A Longing For Hog Headcheese And Souse

This article by Ray Spitzenberger first appeared in IMAGES for February 20. 2020, East Bernard Express, East Bernard, Texas.

            Hog headcheese is a delicacy, salivatingly longed for by some of us and disgustedly despised by those who don’t appreciate real gourmet eating. First of all, for those of you not familiar with this culinary delight, I must explain that it is not made of cheese, but, as the name suggests, mainly from the head of a hog. I had always considered my love for a variation of it to be an inherited taste from my German Wendish ethnicity. Until I heard it referred to as an “American Southern ‘thang,’” at one time very popular among Cajuns in Louisiana.

            Now often considered a “Southern ‘thang,’” it was actually made and eaten just about everywhere in Europe where pigs were raised, mostly made from the head of the hog except for the eyes, brains, and snout with at least one or two pig feet thrown in to create the gelatin. It was already eaten and enjoyed in England in the Middle Ages, where it was called “brawn,” especially popular with peasants, because the hog’s head was not as expensive as the parts providing bacon and ham. And in the U.S., it never really was a “Southern ‘thang,’” because it was made and liked in New England and Pennsylvania (especially among the Amish), and in many other parts of our country.

            I grew up calling it “Suize,” the German word for “souse,” which is a type of headcheese, differing from plain headcheese in that it also contains vinegar, spices, and red and black pepper. What Germans call “Suize,” Czechs called “suic” or “huspenina.” I’m not sure which version is made and greatly enjoyed in Mexico, but Mexicans call it “Queso de Puerco.” Purists probably prefer headcheese, because makers of souse do not limit the meat used to just the head of a pig, but frequently will add pieces of the pig’s heart as well as beef tongue and chicken feet. Usually headcheese does not contain the ears of the hog, but I have eaten souse which did, adding some gristle to the mix.

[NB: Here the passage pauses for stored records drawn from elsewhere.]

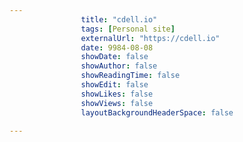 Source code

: ---
                title: "cdell.io"
                tags: [Personal site]
                externalUrl: "https://cdell.io"
                date: 9984-08-08
                showDate: false
                showAuthor: false
                showReadingTime: false
                showEdit: false
                showLikes: false
                showViews: false
                layoutBackgroundHeaderSpace: false
                ---
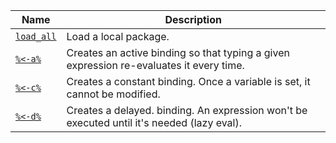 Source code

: | Name | Description |
| ---- | ---- |
| [`load_all`](https://github.com/hadley/devtools/blob/master/R/load.r#L85) | Load a local package. |
| [`%<-a%`](https://github.com/hadley/pryr/blob/master/R/assign-active.r#L21) | Creates an active binding so that typing a given expression re-evaluates it every time. |
| [`%<-c%`](https://github.com/hadley/pryr/blob/master/R/assign-constant.r#L22) | Creates a constant binding. Once a variable is set, it cannot be modified. |
| [`%<-d%`](https://github.com/hadley/pryr/blob/master/R/assign-delayed.r#L18) | Creates a delayed. binding. An expression won't be executed until it's needed (lazy eval). |
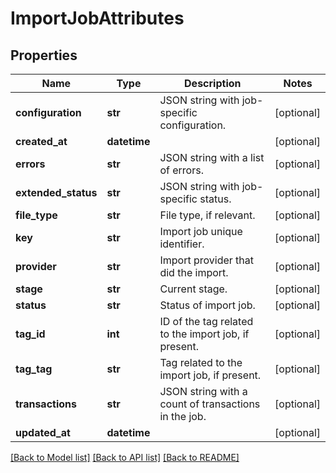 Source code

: # ImportJobAttributes

## Properties
Name | Type | Description | Notes
------------ | ------------- | ------------- | -------------
**configuration** | **str** | JSON string with job-specific configuration. | [optional] 
**created_at** | **datetime** |  | [optional] 
**errors** | **str** | JSON string with a list of errors. | [optional] 
**extended_status** | **str** | JSON string with job-specific status. | [optional] 
**file_type** | **str** | File type, if relevant. | [optional] 
**key** | **str** | Import job unique identifier. | [optional] 
**provider** | **str** | Import provider that did the import. | [optional] 
**stage** | **str** | Current stage. | [optional] 
**status** | **str** | Status of import job. | [optional] 
**tag_id** | **int** | ID of the tag related to the import job, if present. | [optional] 
**tag_tag** | **str** | Tag related to the import job, if present. | [optional] 
**transactions** | **str** | JSON string with a count of transactions in the job. | [optional] 
**updated_at** | **datetime** |  | [optional] 

[[Back to Model list]](../README.md#documentation-for-models) [[Back to API list]](../README.md#documentation-for-api-endpoints) [[Back to README]](../README.md)


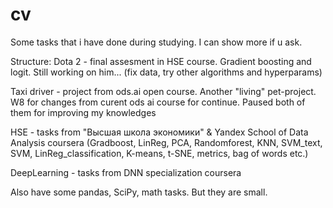 # cv
 
Some tasks that i have done during studying. I can show more if u ask.

Structure: Dota 2 - final assesment in HSE course. Gradient boosting and logit. Still working on him... (fix data, try other algorithms and hyperparams)

Taxi driver - project from ods.ai open course. Another "living" pet-project. W8 for changes from curent ods ai course for continue. Paused both of them for improving my knowledges

HSE - tasks from "Высшая школа экономики" & Yandex School of Data Analysis coursera (Gradboost, LinReg, PCA, Randomforest, KNN, SVM_text, SVM, LinReg_classification, K-means, t-SNE, metrics, bag of words etc.)

DeepLearning - tasks from DNN specialization coursera

Also have some pandas, SciPy, math tasks. But they are small.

            Obviously, different areas in the United States have different versions of headcheese and souse, just as different regions in Europe have their own variations, but all similar enough you wouldn’t call them something else.

            It is not uncommon for those who restrict their menus to bacon, ham, and pork chops to confuse another culinary delight of mine with headcheese and souse. It’s called head “sausage,” which we made at hog killing time in the good old days of my childhood more often than souse. Regular sausage was made by stuffing raw ground pork into the small intestines of the pig, whereas head sausage involved cutting up the cooked meat of the head and organs and stuffing this into the lower intestines and stomach of the hog, then boiling the filled sausage in a large kettle. I’m not sure whether it was also smoked or not, but my mother and grandmother liked to fry slices of it for breakfast along with slices of bacon. Although I have always liked head sausage, it was never as delicious to me as headcheese and souse.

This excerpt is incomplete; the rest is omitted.